## WORK REQUEST:
Sort through the material below and copy each line with "Quantum".

[[ ENTRIES SUPPLIED open ]]

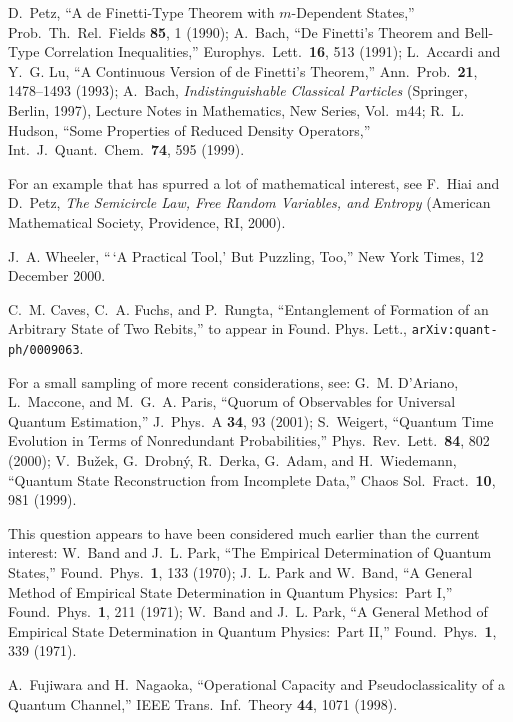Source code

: \documentclass[12pt,aps,eqsecnum]{revtex4-1}
\begin{document}
\begin{thebibliography}{10}
D.~Petz, ``A de Finetti-Type Theorem with $m$-Dependent States,''
Prob.\ Th.\ Rel.\ Fields {\bf 85}, 1 (1990); A.~Bach, ``De Finetti's
Theorem and Bell-Type Correlation Inequalities,'' Europhys.\ Lett.\
{\bf 16}, 513 (1991); L.~Accardi and Y.~G. Lu, ``A Continuous Version
of de Finetti's Theorem,'' Ann.\ Prob.\ {\bf 21}, 1478--1493 (1993);
A.~Bach, {\sl Indistinguishable Classical Particles\/} (Springer,
Berlin, 1997), Lecture Notes in Mathematics, New Series, Vol.\ m44;
R.~L. Hudson, ``Some Properties of Reduced Density Operators,'' Int.\
J.\ Quant.\ Chem.\ {\bf 74}, 595 (1999).

For an example that has spurred a lot of mathematical interest, see
F.~Hiai and D.~Petz, {\sl The Semicircle Law, Free Random Variables,
and Entropy\/} (American Mathematical Society, Providence, RI, 2000).

\bibitem{Wheeler2000}
J.~A. Wheeler, ``\,`A Practical Tool,' But Puzzling, Too,'' New York
Times, 12 December 2000.

C.~M. Caves, C.~A. Fuchs, and P.~Rungta, ``Entanglement of Formation
of an Arbitrary State of Two Rebits,'' to appear in Found. Phys. Lett.,
{\tt arXiv:quant-ph/0009063}.

For a small sampling of more recent considerations, see: G.~M.
D'Ariano, L.~Maccone, and M.~G.~A. Paris, ``Quorum of Observables for
Universal Quantum Estimation,'' J.\ Phys.\ A {\bf 34}, 93 (2001);
S.~Weigert, ``Quantum Time Evolution in Terms of Nonredundant
Probabilities,'' Phys.\ Rev.\ Lett.\ {\bf 84}, 802 (2000);
V.~Bu\v{z}ek, G.~Drobn\'y, R.~Derka, G.~Adam, and H.~Wiedemann,
``Quantum State Reconstruction from Incomplete Data,'' Chaos Sol.\
Fract.\ {\bf 10}, 981 (1999).

\bibitem{QuorumOld}
This question appears to have been considered much earlier than
the current interest: W.~Band and J.~L. Park, ``The Empirical
Determination of Quantum States,'' Found.\ Phys.\ {\bf 1}, 133
(1970); J.~L. Park and W.~Band, ``A General Method of Empirical
State Determination in Quantum Physics:\ Part I,'' Found.\ Phys.\
{\bf 1}, 211 (1971); W.~Band and J.~L. Park, ``A General Method of
Empirical State Determination in Quantum Physics:\ Part II,''
Found.\ Phys.\ {\bf 1}, 339 (1971).

\bibitem{Fujiwara1998}
A.~Fujiwara and H.~Nagaoka, ``Operational Capacity and
Pseudoclassicality of a Quantum Channel,'' IEEE Trans.\ Inf.\
Theory {\bf 44}, 1071 (1998).


\end{thebibliography}
\end{document}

[[ ENTRIES SUPPLIED closed ]]

## WRITTEN RESPONSE:
Universal Quantum Estimation,'' J.\ Phys.\ A {\bf 34}, 93 (2001);
S.~Weigert, ``Quantum Time Evolution in Terms of Nonredundant
``Quantum State Reconstruction from Incomplete Data,'' Chaos Sol.\
Determination of Quantum States,'' Found.\ Phys.\ {\bf 1}, 133
State Determination in Quantum Physics:\ Part I,'' Found.\ Phys.\
Empirical State Determination in Quantum Physics:\ Part II,''
Pseudoclassicality of a Quantum Channel,'' IEEE Trans.\ Inf.\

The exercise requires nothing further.